#### Data section ####

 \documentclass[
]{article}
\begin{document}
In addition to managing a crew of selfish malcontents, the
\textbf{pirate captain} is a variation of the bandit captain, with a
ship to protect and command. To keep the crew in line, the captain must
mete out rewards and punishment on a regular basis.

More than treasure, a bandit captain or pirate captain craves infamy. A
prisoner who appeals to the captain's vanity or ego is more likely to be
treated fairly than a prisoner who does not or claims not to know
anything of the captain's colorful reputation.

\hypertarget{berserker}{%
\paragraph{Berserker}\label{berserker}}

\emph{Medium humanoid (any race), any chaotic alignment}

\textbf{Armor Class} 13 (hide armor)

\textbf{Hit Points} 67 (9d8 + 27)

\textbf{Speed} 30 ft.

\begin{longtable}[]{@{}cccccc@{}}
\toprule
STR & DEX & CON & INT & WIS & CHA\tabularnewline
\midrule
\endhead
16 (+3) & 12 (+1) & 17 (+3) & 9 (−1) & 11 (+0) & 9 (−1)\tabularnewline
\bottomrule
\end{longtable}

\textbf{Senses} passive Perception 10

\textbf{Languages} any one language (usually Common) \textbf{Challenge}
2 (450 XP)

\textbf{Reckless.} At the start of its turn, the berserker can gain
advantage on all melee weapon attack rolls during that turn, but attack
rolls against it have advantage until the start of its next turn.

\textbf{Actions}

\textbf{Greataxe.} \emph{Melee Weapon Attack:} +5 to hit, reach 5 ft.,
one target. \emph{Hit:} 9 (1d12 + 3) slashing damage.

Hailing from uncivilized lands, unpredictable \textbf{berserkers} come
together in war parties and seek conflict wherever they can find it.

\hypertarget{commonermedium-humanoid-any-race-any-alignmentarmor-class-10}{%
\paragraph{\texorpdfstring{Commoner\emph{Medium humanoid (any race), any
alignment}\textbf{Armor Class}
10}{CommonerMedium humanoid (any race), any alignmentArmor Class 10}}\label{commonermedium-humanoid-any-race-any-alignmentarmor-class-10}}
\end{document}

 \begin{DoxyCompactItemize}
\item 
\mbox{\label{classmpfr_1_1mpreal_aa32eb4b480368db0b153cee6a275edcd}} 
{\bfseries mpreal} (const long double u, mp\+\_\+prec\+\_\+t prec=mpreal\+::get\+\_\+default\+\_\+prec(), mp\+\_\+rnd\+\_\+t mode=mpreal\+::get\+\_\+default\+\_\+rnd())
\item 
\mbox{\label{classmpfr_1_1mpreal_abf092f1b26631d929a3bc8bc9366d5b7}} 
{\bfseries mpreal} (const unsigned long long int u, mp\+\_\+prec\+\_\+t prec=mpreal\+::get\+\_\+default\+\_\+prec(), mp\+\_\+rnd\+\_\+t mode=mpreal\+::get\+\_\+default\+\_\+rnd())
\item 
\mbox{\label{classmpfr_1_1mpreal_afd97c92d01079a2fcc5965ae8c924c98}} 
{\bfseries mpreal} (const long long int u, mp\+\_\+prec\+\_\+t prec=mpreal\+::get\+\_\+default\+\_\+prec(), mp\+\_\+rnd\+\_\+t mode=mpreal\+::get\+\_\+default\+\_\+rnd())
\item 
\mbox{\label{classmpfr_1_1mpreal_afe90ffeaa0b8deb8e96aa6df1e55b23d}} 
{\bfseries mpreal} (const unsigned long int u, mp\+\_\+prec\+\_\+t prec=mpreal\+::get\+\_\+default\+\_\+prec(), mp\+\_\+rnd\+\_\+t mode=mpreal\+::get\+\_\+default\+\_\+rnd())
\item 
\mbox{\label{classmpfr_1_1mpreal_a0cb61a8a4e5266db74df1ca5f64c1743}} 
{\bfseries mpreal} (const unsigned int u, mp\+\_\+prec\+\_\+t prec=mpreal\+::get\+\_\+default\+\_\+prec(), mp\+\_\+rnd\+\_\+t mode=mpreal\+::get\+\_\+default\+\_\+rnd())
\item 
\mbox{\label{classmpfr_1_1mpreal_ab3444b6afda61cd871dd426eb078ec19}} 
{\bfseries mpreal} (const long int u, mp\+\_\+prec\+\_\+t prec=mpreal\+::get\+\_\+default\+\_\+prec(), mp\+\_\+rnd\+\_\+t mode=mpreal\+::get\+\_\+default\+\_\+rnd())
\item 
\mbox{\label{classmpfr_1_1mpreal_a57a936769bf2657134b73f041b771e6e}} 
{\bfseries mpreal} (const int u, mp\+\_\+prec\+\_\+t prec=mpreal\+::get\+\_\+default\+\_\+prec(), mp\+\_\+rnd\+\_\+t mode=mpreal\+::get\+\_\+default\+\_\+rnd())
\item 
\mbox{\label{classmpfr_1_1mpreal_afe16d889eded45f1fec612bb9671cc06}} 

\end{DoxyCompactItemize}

####

Repeat what the records above say. Use their exact words.

### [Response]
 \documentclass[
]{article}
\begin{document}
In addition to managing a crew of selfish malcontents, the
\textbf{pirate captain} is a variation of the bandit captain, with a
ship to protect and command. To keep the crew in line, the captain must
mete out rewards and punishment on a regular basis.

More than treasure, a bandit captain or pirate captain craves infamy. A
prisoner who appeals to the captain's vanity or ego is more likely to be
treated fairly than a prisoner who does not or claims not to know
anything of the captain's colorful reputation.

\hypertarget{berserker}{%
\paragraph{Berserker}\label{berserker}}

\emph{Medium humanoid (any race), any chaotic alignment}

\textbf{Armor Class} 13 (hide armor)

\textbf{Hit Points} 67 (9d8 + 27)

\textbf{Speed} 30 ft.

\begin{longtable}[]{@{}cccccc@{}}
\toprule
STR & DEX & CON & INT & WIS & CHA\tabularnewline
\midrule
\endhead
16 (+3) & 12 (+1) & 17 (+3) & 9 (−1) & 11 (+0) & 9 (−1)\tabularnewline
\bottomrule
\end{longtable}

\textbf{Senses} passive Perception 10

\textbf{Languages} any one language (usually Common) \textbf{Challenge}
2 (450 XP)

\textbf{Reckless.} At the start of its turn, the berserker can gain
advantage on all melee weapon attack rolls during that turn, but attack
rolls against it have advantage until the start of its next turn.

\textbf{Actions}

\textbf{Greataxe.} \emph{Melee Weapon Attack:} +5 to hit, reach 5 ft.,
one target. \emph{Hit:} 9 (1d12 + 3) slashing damage.

Hailing from uncivilized lands, unpredictable \textbf{berserkers} come
together in war parties and seek conflict wherever they can find it.

\hypertarget{commonermedium-humanoid-any-race-any-alignmentarmor-class-10}{%
\paragraph{\texorpdfstring{Commoner\emph{Medium humanoid (any race), any
alignment}\textbf{Armor Class}
10}{CommonerMedium humanoid (any race), any alignmentArmor Class 10}}\label{commonermedium-humanoid-any-race-any-alignmentarmor-class-10}}
\end{document}

 \begin{DoxyCompactItemize}
\item 
\mbox{\label{classmpfr_1_1mpreal_aa32eb4b480368db0b153cee6a275edcd}} 
{\bfseries mpreal} (const long double u, mp\+\_\+prec\+\_\+t prec=mpreal\+::get\+\_\+default\+\_\+prec(), mp\+\_\+rnd\+\_\+t mode=mpreal\+::get\+\_\+default\+\_\+rnd())
\item 
\mbox{\label{classmpfr_1_1mpreal_abf092f1b26631d929a3bc8bc9366d5b7}} 
{\bfseries mpreal} (const unsigned long long int u, mp\+\_\+prec\+\_\+t prec=mpreal\+::get\+\_\+default\+\_\+prec(), mp\+\_\+rnd\+\_\+t mode=mpreal\+::get\+\_\+default\+\_\+rnd())
\item 
\mbox{\label{classmpfr_1_1mpreal_afd97c92d01079a2fcc5965ae8c924c98}} 
{\bfseries mpreal} (const long long int u, mp\+\_\+prec\+\_\+t prec=mpreal\+::get\+\_\+default\+\_\+prec(), mp\+\_\+rnd\+\_\+t mode=mpreal\+::get\+\_\+default\+\_\+rnd())
\item 
\mbox{\label{classmpfr_1_1mpreal_afe90ffeaa0b8deb8e96aa6df1e55b23d}} 
{\bfseries mpreal} (const unsigned long int u, mp\+\_\+prec\+\_\+t prec=mpreal\+::get\+\_\+default\+\_\+prec(), mp\+\_\+rnd\+\_\+t mode=mpreal\+::get\+\_\+default\+\_\+rnd())
\item 
\mbox{\label{classmpfr_1_1mpreal_a0cb61a8a4e5266db74df1ca5f64c1743}} 
{\bfseries mpreal} (const unsigned int u, mp\+\_\+prec\+\_\+t prec=mpreal\+::get\+\_\+default\+\_\+prec(), mp\+\_\+rnd\+\_\+t mode=mpreal\+::get\+\_\+default\+\_\+rnd())
\item 
\mbox{\label{classmpfr_1_1mpreal_ab3444b6afda61cd871dd426eb078ec19}} 
{\bfseries mpreal} (const long int u, mp\+\_\+prec\+\_\+t prec=mpreal\+::get\+\_\+default\+\_\+prec(), mp\+\_\+rnd\+\_\+t mode=mpreal\+::get\+\_\+default\+\_\+rnd())
\item 
\mbox{\label{classmpfr_1_1mpreal_a57a936769bf2657134b73f041b771e6e}} 
{\bfseries mpreal} (const int u, mp\+\_\+prec\+\_\+t prec=mpreal\+::get\+\_\+default\+\_\+prec(), mp\+\_\+rnd\+\_\+t mode=mpreal\+::get\+\_\+default\+\_\+rnd())
\item 
\mbox{\label{classmpfr_1_1mpreal_afe16d889eded45f1fec612bb9671cc06}} 

\end{DoxyCompactItemize}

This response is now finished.